Tour principale du temple hindou Murugan de Dollard-Des Ormeaux, construit dans le plus pur style du sud de l’inde, et une vue intérieure). – Photos : Louis Lapointe

 

Les architectes ont, entre autres, œuvré à la résolution d’un problème technique n’ayant aucunéquivalent en Occident. Dans les temples où ont lieu des rituels d’ablution des statues, on déverse de grandes quantités d’un mélange fait à base de lait, de miel, de pétales de fleurs et d’une quarantaine d’autres ingrédients. Il a donc fallu dissimuler sous la salle de prière un système de tuyauterie servant à évacuer les liquides nécessaires au culte, tout en respectant les normes de construction en vigueur. Seuls quelques drains discrets trahissent l’existence du dispositif. (cf.
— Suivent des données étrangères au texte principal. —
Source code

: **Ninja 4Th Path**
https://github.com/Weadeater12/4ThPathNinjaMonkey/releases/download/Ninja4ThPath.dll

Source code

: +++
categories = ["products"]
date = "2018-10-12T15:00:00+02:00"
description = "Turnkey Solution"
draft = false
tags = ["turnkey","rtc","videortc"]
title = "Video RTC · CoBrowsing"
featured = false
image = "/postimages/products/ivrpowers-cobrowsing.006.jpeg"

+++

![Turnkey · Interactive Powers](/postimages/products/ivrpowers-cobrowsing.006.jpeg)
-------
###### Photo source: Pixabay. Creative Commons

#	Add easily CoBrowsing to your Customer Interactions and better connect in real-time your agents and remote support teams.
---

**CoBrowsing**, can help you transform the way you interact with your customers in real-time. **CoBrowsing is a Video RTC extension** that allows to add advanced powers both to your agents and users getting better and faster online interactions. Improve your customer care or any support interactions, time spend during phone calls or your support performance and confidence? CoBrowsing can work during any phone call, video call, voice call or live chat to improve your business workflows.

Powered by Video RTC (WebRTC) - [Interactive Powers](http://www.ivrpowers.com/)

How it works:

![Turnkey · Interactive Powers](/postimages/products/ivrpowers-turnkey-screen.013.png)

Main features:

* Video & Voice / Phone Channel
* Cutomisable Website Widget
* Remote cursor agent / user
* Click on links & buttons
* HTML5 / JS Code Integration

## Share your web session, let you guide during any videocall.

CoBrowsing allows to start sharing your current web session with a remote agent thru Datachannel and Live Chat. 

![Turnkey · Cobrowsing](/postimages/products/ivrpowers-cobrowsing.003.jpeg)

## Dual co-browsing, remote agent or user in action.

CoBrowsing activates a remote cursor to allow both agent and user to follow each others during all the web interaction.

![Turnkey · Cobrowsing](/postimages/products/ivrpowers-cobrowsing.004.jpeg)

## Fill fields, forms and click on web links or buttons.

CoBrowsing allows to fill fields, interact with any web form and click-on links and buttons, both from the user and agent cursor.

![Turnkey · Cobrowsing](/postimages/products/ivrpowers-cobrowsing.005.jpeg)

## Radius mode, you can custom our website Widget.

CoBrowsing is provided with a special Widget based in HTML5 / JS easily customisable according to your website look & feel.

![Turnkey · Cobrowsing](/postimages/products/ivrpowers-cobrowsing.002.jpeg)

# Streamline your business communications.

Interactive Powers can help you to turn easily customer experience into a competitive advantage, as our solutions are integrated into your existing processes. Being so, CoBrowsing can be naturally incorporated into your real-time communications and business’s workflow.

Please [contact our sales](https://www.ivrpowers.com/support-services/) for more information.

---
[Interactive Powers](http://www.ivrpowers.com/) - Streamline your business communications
L’architecture hindoue à Montréal,Voir, 13 avril 2006, Yves Prescott). 

Au fil du temps, certains groupes ont procédé à la réalisation de projets ayant un grand impact visuel dans notre tissu urbain. Visible depuis l’autoroute 20, le gurdwara Guru Nanak (temple sikh) de l’arrondissement de LaSalle occupe son emplacement actuel depuis 2001. Le complexe se distingue par un mât haut de 52 mètres (172 pieds) ainsi que l’aménagement d’un sous-sol presque entièrement occupé par la cuisine communautaire devant répondre à la distribution de nourriture servie 24 heures sur 24, 7 jours sur 7.

Vue d’ensemble de l’imposante silhouette du temple sikh (LaSalle). – Photo : Louis Lapointe

 

Les ressortissants musulmans du sous-continent indien ont pour leur part joué un rôle fondamental dans l’établissement de mosquées sur le territoire montréalais.
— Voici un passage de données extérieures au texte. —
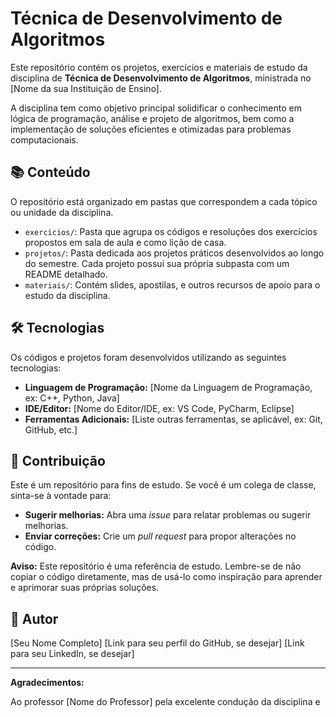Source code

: # Técnica de Desenvolvimento de Algoritmos

Este repositório contém os projetos, exercícios e materiais de estudo da disciplina de **Técnica de Desenvolvimento de Algoritmos**, ministrada no [Nome da sua Instituição de Ensino].

A disciplina tem como objetivo principal solidificar o conhecimento em lógica de programação, análise e projeto de algoritmos, bem como a implementação de soluções eficientes e otimizadas para problemas computacionais.

## 📚 Conteúdo

O repositório está organizado em pastas que correspondem a cada tópico ou unidade da disciplina.

- `exercicios/`: Pasta que agrupa os códigos e resoluções dos exercícios propostos em sala de aula e como lição de casa.
- `projetos/`: Pasta dedicada aos projetos práticos desenvolvidos ao longo do semestre. Cada projeto possui sua própria subpasta com um README detalhado.
- `materiais/`: Contém slides, apostilas, e outros recursos de apoio para o estudo da disciplina.

## 🛠️ Tecnologias

Os códigos e projetos foram desenvolvidos utilizando as seguintes tecnologias:

- **Linguagem de Programação:** [Nome da Linguagem de Programação, ex: C++, Python, Java]
- **IDE/Editor:** [Nome do Editor/IDE, ex: VS Code, PyCharm, Eclipse]
- **Ferramentas Adicionais:** [Liste outras ferramentas, se aplicável, ex: Git, GitHub, etc.]

## 🤝 Contribuição

Este é um repositório para fins de estudo. Se você é um colega de classe, sinta-se à vontade para:

- **Sugerir melhorias:** Abra uma *issue* para relatar problemas ou sugerir melhorias.
- **Enviar correções:** Crie um *pull request* para propor alterações no código.

**Aviso:** Este repositório é uma referência de estudo. Lembre-se de não copiar o código diretamente, mas de usá-lo como inspiração para aprender e aprimorar suas próprias soluções.

## 📝 Autor

[Seu Nome Completo]
[Link para seu perfil do GitHub, se desejar]
[Link para seu LinkedIn, se desejar]

---

**Agradecimentos:**

Ao professor [Nome do Professor] pela excelente condução da disciplina e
La mosquée Al-Omah Al-Islamiah située à proximité du métro Saint-Laurent est un bon exemple d’intégration urbaine. Située sur la rue Saint-Dominique, sa présence discrète est toutefois identifiée par sa coupole dorée et son minaret. Comme le faisait remarquer Andrew Peterson (Dictionary of Islamic Architecture), le minaret n’est pas un élément présent dans toutes les mosquées ; chez nous, il joue habituellement un rôle strictement décoratif.

Mosquée Al-Omah Al-Islamiah, située sur la rue Saint-Dominique, à proximité du métro Saint-Laurent. – Photo : Louis Lapointe

 

La mosquée Makkah Al-Mukkaramah située sur le boulevard Gouin Ouest à Pierrefonds-Roxboro fut, quant à elle, construite dès 1988. À comparer à l’exemple précédent où l’édifice s’inscrit dans un secteur construit depuis de nombreuses années, la construction de la mosquée de l’Ouest-de-l’Île permet plus de flexibilité, grâce à un terrain dégagé.
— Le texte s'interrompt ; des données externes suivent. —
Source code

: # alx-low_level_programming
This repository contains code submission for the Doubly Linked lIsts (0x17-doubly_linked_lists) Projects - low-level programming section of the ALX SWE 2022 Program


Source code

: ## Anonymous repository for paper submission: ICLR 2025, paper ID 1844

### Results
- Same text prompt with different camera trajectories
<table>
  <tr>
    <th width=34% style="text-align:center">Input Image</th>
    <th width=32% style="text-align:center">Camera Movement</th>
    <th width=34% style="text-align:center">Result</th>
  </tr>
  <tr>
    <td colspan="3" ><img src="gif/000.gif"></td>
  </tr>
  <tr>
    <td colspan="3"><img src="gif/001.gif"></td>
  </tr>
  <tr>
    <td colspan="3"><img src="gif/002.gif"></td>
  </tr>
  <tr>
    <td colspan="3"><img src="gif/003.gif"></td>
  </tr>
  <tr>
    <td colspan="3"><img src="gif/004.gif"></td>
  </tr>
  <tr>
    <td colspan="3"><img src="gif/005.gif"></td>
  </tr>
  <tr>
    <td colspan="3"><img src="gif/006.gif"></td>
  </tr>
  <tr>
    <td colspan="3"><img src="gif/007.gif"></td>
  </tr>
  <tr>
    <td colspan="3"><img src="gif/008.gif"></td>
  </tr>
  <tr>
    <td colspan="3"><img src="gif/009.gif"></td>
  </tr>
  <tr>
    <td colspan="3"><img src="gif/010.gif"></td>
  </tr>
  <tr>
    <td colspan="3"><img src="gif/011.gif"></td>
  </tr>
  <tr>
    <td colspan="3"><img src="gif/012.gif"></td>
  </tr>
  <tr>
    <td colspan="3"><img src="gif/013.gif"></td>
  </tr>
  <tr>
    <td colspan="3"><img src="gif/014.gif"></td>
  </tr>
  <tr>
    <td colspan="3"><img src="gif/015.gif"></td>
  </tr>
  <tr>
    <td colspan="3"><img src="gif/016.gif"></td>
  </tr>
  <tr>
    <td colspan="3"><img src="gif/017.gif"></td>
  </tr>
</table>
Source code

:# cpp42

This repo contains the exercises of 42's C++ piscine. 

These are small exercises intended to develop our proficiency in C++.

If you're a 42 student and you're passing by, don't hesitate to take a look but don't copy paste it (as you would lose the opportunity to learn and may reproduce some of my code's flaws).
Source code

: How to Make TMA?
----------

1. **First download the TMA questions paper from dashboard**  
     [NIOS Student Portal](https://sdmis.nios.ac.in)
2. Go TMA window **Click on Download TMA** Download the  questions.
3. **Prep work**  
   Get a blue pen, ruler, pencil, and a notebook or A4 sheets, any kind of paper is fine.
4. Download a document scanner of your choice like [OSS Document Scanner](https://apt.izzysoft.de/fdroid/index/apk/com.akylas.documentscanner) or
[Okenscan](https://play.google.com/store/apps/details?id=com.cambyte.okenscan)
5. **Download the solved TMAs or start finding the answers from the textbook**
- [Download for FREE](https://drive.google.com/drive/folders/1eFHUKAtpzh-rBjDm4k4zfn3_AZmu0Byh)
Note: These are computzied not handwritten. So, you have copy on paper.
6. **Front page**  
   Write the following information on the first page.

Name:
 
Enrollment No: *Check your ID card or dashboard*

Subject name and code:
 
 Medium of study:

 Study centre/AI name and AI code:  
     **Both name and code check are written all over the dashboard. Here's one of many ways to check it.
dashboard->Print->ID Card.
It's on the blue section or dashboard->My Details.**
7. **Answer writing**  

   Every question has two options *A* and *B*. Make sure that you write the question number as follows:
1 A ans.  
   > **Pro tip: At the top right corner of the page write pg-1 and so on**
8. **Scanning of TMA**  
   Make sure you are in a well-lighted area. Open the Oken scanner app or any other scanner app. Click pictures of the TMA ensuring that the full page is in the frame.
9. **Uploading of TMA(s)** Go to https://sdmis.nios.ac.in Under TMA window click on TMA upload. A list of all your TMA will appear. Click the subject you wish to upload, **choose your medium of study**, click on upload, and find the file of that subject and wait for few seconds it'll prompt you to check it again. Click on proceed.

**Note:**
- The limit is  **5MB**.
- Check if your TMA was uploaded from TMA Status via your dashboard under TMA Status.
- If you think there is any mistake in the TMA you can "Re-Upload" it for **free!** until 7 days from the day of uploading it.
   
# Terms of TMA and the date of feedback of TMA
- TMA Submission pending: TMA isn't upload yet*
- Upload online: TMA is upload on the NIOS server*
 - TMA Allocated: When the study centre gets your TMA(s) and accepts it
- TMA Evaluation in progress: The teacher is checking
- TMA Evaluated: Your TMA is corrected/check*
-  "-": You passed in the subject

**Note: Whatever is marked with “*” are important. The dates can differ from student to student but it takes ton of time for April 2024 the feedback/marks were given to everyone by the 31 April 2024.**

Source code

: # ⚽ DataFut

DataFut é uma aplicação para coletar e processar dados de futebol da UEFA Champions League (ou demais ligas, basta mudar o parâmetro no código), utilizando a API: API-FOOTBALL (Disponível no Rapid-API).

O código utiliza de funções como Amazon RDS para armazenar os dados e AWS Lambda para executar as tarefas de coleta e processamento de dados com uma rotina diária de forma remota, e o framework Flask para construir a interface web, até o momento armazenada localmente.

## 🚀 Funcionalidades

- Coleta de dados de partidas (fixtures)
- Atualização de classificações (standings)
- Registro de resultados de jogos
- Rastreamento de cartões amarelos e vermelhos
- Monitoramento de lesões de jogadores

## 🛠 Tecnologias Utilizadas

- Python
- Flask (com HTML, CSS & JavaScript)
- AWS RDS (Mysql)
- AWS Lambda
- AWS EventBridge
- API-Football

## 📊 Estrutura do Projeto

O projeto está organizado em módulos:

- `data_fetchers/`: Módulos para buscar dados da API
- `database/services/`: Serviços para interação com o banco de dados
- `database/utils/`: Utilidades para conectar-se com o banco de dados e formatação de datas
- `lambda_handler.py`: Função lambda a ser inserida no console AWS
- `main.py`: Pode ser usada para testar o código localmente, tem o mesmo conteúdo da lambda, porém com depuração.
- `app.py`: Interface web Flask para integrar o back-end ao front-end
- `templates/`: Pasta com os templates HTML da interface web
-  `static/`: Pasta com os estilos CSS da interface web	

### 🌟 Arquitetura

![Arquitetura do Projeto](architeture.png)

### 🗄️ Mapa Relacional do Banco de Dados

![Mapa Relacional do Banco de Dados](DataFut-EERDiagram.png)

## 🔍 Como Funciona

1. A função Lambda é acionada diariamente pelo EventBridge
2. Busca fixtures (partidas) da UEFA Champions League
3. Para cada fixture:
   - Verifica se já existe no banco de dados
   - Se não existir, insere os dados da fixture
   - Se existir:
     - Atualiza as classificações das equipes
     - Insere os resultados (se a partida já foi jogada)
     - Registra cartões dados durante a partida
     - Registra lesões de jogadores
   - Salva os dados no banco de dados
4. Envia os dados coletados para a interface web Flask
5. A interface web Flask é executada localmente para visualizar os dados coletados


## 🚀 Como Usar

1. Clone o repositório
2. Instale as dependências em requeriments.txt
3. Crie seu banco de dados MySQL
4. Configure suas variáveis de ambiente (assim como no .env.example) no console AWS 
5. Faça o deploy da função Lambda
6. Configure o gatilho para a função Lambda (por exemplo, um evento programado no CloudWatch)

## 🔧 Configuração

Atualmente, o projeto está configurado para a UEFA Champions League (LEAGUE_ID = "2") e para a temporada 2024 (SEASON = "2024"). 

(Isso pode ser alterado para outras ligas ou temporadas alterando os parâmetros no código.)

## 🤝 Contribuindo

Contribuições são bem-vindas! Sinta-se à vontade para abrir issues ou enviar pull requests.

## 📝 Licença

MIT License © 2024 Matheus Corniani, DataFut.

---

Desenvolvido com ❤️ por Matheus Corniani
Façade et entrée de la mosquée Makkah Al-Mukkaramah, située à Pierrefonds-Roxboro. – Photo : Louis Lapointe

 

En dehors de Montréal, certains projets ambitieux ont vu le jour, dont notamment celui mis de l’avant par la communauté bouddhiste vietnamienne Tam Bao. Le monastère, construit dans le canton de Harrington, occupe un terrain couvrant 337 acres ou 1,3 km carrés. En s’éloignant ainsi du Montréal métropolitain, le coût d’achat d’un terrain étant moindre, il est possible d’envisager la création de complexes architecturaux multifonctionnels à grande échelle.

Un point pourrait, en conclusion, avoir un impact significatif sur la prolifération des lieux de culte nés de l’immigration. Un article paru dans Le Devoir le 8 juin 2019 mentionnait le fait que l’exemption de taxes consentie aux communautés religieuses remonte au début de la colonie, alors que ces lieux offraient divers services à la population, notamment en éducation, en santé et pour les soins aux aînés. Cet article faisait état d’une situation qui a beaucoup changé depuis et, du fait que le congé de taxes représente des profits non négligeables pour les municipalités. L’abrogation de cette loi aurait un impact majeur sur l’avenir des communautés les plus vulnérables, qu’elles soient récemment implantées ou de vieille souche. Cela dit, il est difficile de savoir exactement où en est le dossier à l’heure actuelle.